>>>
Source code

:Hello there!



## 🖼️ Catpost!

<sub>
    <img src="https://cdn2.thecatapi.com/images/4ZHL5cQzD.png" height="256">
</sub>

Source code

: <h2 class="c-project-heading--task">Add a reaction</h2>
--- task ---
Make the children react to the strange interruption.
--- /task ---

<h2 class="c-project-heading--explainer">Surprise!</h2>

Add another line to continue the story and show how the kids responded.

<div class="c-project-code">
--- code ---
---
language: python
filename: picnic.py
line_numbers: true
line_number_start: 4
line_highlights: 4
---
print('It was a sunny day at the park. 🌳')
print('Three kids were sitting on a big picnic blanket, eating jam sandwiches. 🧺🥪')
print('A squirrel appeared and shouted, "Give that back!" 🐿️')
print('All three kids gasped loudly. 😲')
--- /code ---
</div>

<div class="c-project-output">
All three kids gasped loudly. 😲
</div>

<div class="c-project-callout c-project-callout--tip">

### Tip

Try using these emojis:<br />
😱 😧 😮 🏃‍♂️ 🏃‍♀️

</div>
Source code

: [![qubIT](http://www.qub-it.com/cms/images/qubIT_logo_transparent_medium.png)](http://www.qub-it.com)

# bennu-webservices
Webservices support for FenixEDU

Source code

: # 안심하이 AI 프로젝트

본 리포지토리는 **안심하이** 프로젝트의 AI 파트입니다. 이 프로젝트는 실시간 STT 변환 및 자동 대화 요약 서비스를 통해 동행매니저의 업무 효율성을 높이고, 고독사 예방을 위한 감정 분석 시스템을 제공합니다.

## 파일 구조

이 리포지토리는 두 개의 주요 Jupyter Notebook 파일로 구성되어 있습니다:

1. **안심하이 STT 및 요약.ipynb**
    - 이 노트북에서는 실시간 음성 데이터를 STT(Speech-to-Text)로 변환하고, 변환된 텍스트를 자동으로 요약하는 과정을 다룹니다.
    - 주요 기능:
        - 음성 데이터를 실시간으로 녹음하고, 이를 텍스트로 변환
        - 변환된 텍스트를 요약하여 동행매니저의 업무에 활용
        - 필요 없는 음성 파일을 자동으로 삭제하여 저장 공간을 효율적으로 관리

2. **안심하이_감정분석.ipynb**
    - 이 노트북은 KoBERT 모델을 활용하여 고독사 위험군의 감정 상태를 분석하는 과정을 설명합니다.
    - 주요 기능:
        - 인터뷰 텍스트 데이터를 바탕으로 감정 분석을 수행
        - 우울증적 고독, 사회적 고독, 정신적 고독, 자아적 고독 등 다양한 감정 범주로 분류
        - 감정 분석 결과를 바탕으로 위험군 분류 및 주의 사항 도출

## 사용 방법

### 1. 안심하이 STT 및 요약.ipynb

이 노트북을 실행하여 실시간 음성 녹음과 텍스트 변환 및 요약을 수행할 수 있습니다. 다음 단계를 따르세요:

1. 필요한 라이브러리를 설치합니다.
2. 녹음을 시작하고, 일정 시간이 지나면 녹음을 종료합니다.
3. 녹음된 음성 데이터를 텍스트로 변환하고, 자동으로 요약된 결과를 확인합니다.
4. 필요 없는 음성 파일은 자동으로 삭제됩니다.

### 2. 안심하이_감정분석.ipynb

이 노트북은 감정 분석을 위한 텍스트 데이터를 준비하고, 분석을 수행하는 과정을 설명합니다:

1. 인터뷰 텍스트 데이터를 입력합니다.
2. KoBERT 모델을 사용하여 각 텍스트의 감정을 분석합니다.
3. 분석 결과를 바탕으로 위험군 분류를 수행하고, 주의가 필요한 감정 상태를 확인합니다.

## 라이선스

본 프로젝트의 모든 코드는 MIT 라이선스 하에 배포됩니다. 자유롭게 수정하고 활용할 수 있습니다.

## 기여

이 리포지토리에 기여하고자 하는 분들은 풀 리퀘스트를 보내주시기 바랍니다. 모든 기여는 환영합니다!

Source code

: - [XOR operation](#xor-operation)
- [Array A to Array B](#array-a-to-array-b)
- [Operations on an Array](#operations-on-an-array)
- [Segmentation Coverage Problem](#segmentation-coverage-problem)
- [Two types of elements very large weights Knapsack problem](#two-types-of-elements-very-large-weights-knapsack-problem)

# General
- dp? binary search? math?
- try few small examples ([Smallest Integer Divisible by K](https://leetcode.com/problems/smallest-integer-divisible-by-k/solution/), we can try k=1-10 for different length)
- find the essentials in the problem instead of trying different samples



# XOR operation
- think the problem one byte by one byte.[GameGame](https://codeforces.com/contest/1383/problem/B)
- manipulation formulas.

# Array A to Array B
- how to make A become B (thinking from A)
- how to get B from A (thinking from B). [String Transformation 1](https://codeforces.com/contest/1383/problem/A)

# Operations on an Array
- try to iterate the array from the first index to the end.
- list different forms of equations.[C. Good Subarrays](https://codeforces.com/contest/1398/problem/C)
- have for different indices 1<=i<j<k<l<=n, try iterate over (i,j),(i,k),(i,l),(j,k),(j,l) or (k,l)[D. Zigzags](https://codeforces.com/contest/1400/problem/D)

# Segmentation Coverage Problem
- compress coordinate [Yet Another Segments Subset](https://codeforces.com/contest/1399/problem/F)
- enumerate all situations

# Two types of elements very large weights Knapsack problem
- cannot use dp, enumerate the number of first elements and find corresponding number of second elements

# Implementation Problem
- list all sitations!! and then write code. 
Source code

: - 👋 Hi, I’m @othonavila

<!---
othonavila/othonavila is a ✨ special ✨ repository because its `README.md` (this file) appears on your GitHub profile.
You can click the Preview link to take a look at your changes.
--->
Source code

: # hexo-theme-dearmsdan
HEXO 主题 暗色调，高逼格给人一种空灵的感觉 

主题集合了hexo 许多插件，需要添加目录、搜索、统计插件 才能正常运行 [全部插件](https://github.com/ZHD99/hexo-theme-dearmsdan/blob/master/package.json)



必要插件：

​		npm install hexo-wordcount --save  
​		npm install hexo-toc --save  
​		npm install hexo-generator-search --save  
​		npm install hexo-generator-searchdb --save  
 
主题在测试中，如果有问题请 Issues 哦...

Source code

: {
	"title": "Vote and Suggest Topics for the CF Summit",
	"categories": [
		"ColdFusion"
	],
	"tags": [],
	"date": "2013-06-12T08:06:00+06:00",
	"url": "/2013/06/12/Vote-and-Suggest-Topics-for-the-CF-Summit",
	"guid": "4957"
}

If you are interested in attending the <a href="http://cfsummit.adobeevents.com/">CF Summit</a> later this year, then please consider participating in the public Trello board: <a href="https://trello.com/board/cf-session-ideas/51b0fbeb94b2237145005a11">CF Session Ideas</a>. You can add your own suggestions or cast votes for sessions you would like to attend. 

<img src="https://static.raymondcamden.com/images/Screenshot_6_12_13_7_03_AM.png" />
<<<
Restate the whole listing exactly.

* _Result of the exercise_:
Source code

:Hello there!



## 🖼️ Catpost!

<sub>
    <img src="https://cdn2.thecatapi.com/images/4ZHL5cQzD.png" height="256">
</sub>

Source code

: <h2 class="c-project-heading--task">Add a reaction</h2>
--- task ---
Make the children react to the strange interruption.
--- /task ---

<h2 class="c-project-heading--explainer">Surprise!</h2>

Add another line to continue the story and show how the kids responded.

<div class="c-project-code">
--- code ---
---
language: python
filename: picnic.py
line_numbers: true
line_number_start: 4
line_highlights: 4
---
print('It was a sunny day at the park. 🌳')
print('Three kids were sitting on a big picnic blanket, eating jam sandwiches. 🧺🥪')
print('A squirrel appeared and shouted, "Give that back!" 🐿️')
print('All three kids gasped loudly. 😲')
--- /code ---
</div>

<div class="c-project-output">
All three kids gasped loudly. 😲
</div>

<div class="c-project-callout c-project-callout--tip">

### Tip

Try using these emojis:<br />
😱 😧 😮 🏃‍♂️ 🏃‍♀️

</div>
Source code

: [![qubIT](http://www.qub-it.com/cms/images/qubIT_logo_transparent_medium.png)](http://www.qub-it.com)

# bennu-webservices
Webservices support for FenixEDU

Source code

: # 안심하이 AI 프로젝트

본 리포지토리는 **안심하이** 프로젝트의 AI 파트입니다. 이 프로젝트는 실시간 STT 변환 및 자동 대화 요약 서비스를 통해 동행매니저의 업무 효율성을 높이고, 고독사 예방을 위한 감정 분석 시스템을 제공합니다.

## 파일 구조

이 리포지토리는 두 개의 주요 Jupyter Notebook 파일로 구성되어 있습니다:

1. **안심하이 STT 및 요약.ipynb**
    - 이 노트북에서는 실시간 음성 데이터를 STT(Speech-to-Text)로 변환하고, 변환된 텍스트를 자동으로 요약하는 과정을 다룹니다.
    - 주요 기능:
        - 음성 데이터를 실시간으로 녹음하고, 이를 텍스트로 변환
        - 변환된 텍스트를 요약하여 동행매니저의 업무에 활용
        - 필요 없는 음성 파일을 자동으로 삭제하여 저장 공간을 효율적으로 관리

2. **안심하이_감정분석.ipynb**
    - 이 노트북은 KoBERT 모델을 활용하여 고독사 위험군의 감정 상태를 분석하는 과정을 설명합니다.
    - 주요 기능:
        - 인터뷰 텍스트 데이터를 바탕으로 감정 분석을 수행
        - 우울증적 고독, 사회적 고독, 정신적 고독, 자아적 고독 등 다양한 감정 범주로 분류
        - 감정 분석 결과를 바탕으로 위험군 분류 및 주의 사항 도출

## 사용 방법

### 1. 안심하이 STT 및 요약.ipynb

이 노트북을 실행하여 실시간 음성 녹음과 텍스트 변환 및 요약을 수행할 수 있습니다. 다음 단계를 따르세요:

1. 필요한 라이브러리를 설치합니다.
2. 녹음을 시작하고, 일정 시간이 지나면 녹음을 종료합니다.
3. 녹음된 음성 데이터를 텍스트로 변환하고, 자동으로 요약된 결과를 확인합니다.
4. 필요 없는 음성 파일은 자동으로 삭제됩니다.

### 2. 안심하이_감정분석.ipynb

이 노트북은 감정 분석을 위한 텍스트 데이터를 준비하고, 분석을 수행하는 과정을 설명합니다:

1. 인터뷰 텍스트 데이터를 입력합니다.
2. KoBERT 모델을 사용하여 각 텍스트의 감정을 분석합니다.
3. 분석 결과를 바탕으로 위험군 분류를 수행하고, 주의가 필요한 감정 상태를 확인합니다.

## 라이선스

본 프로젝트의 모든 코드는 MIT 라이선스 하에 배포됩니다. 자유롭게 수정하고 활용할 수 있습니다.

## 기여

이 리포지토리에 기여하고자 하는 분들은 풀 리퀘스트를 보내주시기 바랍니다. 모든 기여는 환영합니다!

Source code

: - [XOR operation](#xor-operation)
- [Array A to Array B](#array-a-to-array-b)
- [Operations on an Array](#operations-on-an-array)
- [Segmentation Coverage Problem](#segmentation-coverage-problem)
- [Two types of elements very large weights Knapsack problem](#two-types-of-elements-very-large-weights-knapsack-problem)

# General
- dp? binary search? math?
- try few small examples ([Smallest Integer Divisible by K](https://leetcode.com/problems/smallest-integer-divisible-by-k/solution/), we can try k=1-10 for different length)
- find the essentials in the problem instead of trying different samples



# XOR operation
- think the problem one byte by one byte.[GameGame](https://codeforces.com/contest/1383/problem/B)
- manipulation formulas.

# Array A to Array B
- how to make A become B (thinking from A)
- how to get B from A (thinking from B). [String Transformation 1](https://codeforces.com/contest/1383/problem/A)

# Operations on an Array
- try to iterate the array from the first index to the end.
- list different forms of equations.[C. Good Subarrays](https://codeforces.com/contest/1398/problem/C)
- have for different indices 1<=i<j<k<l<=n, try iterate over (i,j),(i,k),(i,l),(j,k),(j,l) or (k,l)[D. Zigzags](https://codeforces.com/contest/1400/problem/D)

# Segmentation Coverage Problem
- compress coordinate [Yet Another Segments Subset](https://codeforces.com/contest/1399/problem/F)
- enumerate all situations

# Two types of elements very large weights Knapsack problem
- cannot use dp, enumerate the number of first elements and find corresponding number of second elements

# Implementation Problem
- list all sitations!! and then write code. 
Source code

: - 👋 Hi, I’m @othonavila

<!---
othonavila/othonavila is a ✨ special ✨ repository because its `README.md` (this file) appears on your GitHub profile.
You can click the Preview link to take a look at your changes.
--->
Source code

: # hexo-theme-dearmsdan
HEXO 主题 暗色调，高逼格给人一种空灵的感觉 

主题集合了hexo 许多插件，需要添加目录、搜索、统计插件 才能正常运行 [全部插件](https://github.com/ZHD99/hexo-theme-dearmsdan/blob/master/package.json)



必要插件：

​		npm install hexo-wordcount --save  
​		npm install hexo-toc --save  
​		npm install hexo-generator-search --save  
​		npm install hexo-generator-searchdb --save  
 
主题在测试中，如果有问题请 Issues 哦...

Source code

: {
	"title": "Vote and Suggest Topics for the CF Summit",
	"categories": [
		"ColdFusion"
	],
	"tags": [],
	"date": "2013-06-12T08:06:00+06:00",
	"url": "/2013/06/12/Vote-and-Suggest-Topics-for-the-CF-Summit",
	"guid": "4957"
}

If you are interested in attending the <a href="http://cfsummit.adobeevents.com/">CF Summit</a> later this year, then please consider participating in the public Trello board: <a href="https://trello.com/board/cf-session-ideas/51b0fbeb94b2237145005a11">CF Session Ideas</a>. You can add your own suggestions or cast votes for sessions you would like to attend. 

<img src="https://static.raymondcamden.com/images/Screenshot_6_12_13_7_03_AM.png" />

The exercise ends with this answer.